> **WORK TO BE COMPLETED**:
Find every line in the records below that holds the word "name", and copy it out.

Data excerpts

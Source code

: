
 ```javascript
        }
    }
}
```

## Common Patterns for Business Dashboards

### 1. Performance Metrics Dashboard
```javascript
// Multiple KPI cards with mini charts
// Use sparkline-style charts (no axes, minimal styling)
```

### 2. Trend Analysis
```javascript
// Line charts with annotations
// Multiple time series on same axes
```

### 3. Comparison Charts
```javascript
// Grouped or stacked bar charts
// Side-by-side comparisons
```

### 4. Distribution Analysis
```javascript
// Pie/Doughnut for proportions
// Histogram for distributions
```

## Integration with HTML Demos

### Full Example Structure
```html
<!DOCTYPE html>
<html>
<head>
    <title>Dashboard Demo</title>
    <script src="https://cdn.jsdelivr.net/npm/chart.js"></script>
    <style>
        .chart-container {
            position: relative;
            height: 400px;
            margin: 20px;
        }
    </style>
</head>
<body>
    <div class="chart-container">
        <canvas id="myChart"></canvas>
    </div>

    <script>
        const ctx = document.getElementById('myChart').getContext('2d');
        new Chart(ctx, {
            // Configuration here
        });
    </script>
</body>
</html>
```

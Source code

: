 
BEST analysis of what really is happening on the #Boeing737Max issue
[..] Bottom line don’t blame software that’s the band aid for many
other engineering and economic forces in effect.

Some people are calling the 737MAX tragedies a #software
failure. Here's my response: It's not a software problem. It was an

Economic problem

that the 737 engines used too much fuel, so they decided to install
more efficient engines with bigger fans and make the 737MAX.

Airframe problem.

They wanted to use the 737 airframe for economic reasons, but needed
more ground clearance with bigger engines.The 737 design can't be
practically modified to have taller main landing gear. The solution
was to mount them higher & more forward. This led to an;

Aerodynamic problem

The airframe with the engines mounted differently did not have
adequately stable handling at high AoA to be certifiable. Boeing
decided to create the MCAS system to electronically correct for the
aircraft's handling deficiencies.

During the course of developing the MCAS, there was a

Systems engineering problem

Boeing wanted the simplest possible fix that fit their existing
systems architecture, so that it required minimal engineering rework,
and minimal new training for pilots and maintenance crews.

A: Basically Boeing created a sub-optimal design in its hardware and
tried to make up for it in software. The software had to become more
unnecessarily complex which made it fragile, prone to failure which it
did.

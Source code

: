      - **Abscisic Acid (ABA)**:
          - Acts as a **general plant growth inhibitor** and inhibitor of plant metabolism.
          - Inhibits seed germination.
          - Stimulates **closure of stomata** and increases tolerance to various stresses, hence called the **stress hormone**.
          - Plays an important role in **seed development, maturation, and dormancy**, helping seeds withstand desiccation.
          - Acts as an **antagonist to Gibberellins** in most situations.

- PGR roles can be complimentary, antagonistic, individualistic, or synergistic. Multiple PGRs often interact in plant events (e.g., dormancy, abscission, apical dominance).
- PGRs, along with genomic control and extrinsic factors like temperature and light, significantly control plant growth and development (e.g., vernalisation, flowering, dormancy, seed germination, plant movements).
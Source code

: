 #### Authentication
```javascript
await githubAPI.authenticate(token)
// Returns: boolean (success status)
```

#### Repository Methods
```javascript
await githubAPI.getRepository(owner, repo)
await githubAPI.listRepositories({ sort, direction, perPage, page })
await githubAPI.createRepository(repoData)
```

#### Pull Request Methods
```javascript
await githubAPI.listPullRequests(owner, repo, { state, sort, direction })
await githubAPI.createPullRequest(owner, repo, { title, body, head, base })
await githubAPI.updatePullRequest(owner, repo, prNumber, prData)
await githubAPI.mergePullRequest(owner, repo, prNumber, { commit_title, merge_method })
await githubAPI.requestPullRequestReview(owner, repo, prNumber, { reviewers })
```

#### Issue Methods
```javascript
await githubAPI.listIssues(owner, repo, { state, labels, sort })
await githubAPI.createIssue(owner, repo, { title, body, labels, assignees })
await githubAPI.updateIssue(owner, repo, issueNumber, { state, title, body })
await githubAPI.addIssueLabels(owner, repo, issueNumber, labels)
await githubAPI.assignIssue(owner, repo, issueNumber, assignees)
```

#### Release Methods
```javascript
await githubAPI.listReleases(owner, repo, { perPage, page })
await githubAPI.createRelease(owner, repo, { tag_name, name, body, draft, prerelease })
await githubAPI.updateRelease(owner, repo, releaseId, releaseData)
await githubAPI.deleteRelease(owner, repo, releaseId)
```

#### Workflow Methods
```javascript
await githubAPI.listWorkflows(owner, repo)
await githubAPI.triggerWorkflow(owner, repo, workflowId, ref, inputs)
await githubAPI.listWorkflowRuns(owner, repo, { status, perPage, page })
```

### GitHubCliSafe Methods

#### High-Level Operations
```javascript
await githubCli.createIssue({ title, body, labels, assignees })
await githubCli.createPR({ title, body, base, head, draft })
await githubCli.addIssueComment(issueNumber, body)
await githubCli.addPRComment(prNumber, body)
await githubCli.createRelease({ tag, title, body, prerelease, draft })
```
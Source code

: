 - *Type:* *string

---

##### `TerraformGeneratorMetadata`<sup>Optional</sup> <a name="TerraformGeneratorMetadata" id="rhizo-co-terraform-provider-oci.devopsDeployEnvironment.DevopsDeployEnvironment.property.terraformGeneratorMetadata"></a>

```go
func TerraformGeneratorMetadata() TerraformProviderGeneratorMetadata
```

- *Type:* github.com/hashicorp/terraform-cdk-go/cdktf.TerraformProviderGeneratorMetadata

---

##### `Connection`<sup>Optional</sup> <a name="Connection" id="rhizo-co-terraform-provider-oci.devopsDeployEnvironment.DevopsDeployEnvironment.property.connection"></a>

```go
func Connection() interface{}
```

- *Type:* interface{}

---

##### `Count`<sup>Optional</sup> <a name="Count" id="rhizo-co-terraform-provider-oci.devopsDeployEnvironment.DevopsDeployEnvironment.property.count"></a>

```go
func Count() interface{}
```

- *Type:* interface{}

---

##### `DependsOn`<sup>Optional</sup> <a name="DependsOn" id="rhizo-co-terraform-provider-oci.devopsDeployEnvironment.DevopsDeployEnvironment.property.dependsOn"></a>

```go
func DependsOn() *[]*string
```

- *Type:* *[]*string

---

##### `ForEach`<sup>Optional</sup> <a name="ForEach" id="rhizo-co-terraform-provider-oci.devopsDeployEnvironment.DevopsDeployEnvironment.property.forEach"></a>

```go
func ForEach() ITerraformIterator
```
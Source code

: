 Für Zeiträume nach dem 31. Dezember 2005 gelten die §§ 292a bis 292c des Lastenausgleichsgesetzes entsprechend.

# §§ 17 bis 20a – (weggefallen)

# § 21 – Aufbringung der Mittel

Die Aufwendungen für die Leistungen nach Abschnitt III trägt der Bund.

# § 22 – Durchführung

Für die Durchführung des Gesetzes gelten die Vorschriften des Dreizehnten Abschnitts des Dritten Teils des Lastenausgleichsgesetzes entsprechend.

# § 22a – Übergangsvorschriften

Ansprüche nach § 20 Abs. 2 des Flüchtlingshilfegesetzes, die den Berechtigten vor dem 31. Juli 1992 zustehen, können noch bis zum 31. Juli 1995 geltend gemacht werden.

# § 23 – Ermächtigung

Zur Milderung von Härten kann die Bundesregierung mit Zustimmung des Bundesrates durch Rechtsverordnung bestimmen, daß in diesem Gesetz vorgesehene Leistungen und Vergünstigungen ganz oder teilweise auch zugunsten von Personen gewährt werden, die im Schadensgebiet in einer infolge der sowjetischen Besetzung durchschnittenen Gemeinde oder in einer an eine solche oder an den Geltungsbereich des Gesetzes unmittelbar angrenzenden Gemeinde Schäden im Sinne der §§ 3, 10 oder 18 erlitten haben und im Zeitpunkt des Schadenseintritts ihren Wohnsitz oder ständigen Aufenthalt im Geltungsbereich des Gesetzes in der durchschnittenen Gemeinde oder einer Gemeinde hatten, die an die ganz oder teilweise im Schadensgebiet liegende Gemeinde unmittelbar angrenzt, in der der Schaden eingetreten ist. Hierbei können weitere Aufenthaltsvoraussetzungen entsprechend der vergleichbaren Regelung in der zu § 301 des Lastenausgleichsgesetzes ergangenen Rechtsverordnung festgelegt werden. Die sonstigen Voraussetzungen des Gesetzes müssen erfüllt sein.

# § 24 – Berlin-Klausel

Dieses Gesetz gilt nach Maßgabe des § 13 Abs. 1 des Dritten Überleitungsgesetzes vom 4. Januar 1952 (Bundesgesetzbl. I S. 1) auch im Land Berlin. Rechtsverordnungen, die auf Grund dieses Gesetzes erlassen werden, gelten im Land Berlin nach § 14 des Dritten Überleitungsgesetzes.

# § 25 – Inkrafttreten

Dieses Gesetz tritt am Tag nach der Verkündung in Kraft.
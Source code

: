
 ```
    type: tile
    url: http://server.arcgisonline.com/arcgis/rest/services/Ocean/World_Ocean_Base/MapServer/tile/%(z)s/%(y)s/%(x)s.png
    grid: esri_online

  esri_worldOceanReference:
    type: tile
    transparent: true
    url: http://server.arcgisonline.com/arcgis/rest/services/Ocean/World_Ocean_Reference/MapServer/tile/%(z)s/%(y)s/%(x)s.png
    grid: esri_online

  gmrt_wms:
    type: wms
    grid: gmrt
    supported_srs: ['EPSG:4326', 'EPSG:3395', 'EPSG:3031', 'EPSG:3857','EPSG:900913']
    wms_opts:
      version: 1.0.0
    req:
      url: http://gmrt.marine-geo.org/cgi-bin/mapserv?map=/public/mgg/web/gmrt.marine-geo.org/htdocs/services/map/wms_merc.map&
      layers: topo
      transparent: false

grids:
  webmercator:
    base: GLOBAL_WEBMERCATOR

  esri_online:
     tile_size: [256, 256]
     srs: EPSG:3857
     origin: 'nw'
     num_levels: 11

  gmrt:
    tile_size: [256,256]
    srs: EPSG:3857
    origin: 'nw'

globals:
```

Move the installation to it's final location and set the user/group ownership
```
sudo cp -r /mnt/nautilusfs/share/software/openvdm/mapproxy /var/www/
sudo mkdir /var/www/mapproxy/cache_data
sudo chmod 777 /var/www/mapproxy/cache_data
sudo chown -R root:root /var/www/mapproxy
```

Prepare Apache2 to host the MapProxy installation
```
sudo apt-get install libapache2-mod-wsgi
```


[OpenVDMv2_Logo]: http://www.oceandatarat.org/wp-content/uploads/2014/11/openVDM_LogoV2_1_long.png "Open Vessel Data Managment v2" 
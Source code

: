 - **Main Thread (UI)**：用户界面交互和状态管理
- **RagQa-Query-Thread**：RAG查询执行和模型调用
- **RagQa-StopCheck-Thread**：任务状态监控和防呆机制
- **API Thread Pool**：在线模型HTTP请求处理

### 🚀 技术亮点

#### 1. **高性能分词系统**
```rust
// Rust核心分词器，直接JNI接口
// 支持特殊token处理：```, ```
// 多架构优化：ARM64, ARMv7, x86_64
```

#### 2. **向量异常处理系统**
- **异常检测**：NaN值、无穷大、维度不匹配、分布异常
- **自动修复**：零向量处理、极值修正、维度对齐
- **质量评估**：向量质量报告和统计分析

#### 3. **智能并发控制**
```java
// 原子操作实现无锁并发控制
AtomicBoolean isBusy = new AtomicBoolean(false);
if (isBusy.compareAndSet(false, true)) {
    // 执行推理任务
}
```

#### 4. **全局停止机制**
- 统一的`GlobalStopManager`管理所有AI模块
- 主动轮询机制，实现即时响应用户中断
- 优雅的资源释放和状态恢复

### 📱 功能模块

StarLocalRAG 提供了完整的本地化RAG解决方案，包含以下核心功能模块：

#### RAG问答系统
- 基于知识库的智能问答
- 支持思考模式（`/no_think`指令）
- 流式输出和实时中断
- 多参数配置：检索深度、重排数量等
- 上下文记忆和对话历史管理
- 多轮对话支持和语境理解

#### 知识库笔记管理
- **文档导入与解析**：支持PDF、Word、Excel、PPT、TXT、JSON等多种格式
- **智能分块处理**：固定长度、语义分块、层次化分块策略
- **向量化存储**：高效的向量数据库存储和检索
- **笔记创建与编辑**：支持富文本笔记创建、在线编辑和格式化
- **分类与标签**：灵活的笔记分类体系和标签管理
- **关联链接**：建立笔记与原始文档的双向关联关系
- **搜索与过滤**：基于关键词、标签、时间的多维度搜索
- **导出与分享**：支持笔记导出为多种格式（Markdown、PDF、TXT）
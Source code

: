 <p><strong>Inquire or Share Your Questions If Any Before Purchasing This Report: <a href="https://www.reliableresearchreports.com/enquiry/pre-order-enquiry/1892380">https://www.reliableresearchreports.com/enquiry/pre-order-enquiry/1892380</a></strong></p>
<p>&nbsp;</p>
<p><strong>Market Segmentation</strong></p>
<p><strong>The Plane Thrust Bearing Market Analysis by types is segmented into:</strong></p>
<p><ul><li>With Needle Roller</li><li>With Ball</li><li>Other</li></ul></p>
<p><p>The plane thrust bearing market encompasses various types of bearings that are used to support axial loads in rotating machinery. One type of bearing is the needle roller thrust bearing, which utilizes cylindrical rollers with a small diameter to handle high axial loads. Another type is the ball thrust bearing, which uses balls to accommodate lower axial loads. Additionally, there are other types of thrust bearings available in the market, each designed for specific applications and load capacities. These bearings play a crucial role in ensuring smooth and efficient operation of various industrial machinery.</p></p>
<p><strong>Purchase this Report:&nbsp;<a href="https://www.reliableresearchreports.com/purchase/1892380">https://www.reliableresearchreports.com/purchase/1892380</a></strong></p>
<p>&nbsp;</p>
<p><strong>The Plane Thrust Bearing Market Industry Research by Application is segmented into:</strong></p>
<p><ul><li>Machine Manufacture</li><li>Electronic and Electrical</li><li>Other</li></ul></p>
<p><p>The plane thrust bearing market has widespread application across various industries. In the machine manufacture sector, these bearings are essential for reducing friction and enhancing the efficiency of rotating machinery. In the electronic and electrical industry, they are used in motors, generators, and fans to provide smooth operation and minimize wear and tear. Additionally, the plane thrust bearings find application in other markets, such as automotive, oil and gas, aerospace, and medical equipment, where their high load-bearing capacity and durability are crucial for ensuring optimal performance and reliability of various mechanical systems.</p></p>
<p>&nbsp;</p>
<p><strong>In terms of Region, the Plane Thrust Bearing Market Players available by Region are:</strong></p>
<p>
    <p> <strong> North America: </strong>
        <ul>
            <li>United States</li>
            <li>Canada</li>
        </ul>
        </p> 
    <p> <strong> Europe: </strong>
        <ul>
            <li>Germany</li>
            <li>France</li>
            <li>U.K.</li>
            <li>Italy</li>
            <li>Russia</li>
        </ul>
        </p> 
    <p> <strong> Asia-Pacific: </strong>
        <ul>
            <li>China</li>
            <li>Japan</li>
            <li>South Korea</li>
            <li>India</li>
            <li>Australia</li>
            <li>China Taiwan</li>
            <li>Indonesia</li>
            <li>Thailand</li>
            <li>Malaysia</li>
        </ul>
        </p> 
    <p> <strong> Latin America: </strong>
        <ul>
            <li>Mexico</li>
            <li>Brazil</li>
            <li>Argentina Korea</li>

> **SOLUTION FOR THIS TASK**:
await githubAPI.createRelease(owner, repo, { tag_name, name, body, draft, prerelease })
##### `TerraformGeneratorMetadata`<sup>Optional</sup> <a name="TerraformGeneratorMetadata" id="rhizo-co-terraform-provider-oci.devopsDeployEnvironment.DevopsDeployEnvironment.property.terraformGeneratorMetadata"></a>
##### `Connection`<sup>Optional</sup> <a name="Connection" id="rhizo-co-terraform-provider-oci.devopsDeployEnvironment.DevopsDeployEnvironment.property.connection"></a>
##### `Count`<sup>Optional</sup> <a name="Count" id="rhizo-co-terraform-provider-oci.devopsDeployEnvironment.DevopsDeployEnvironment.property.count"></a>
##### `DependsOn`<sup>Optional</sup> <a name="DependsOn" id="rhizo-co-terraform-provider-oci.devopsDeployEnvironment.DevopsDeployEnvironment.property.dependsOn"></a>
##### `ForEach`<sup>Optional</sup> <a name="ForEach" id="rhizo-co-terraform-provider-oci.devopsDeployEnvironment.DevopsDeployEnvironment.property.forEach"></a>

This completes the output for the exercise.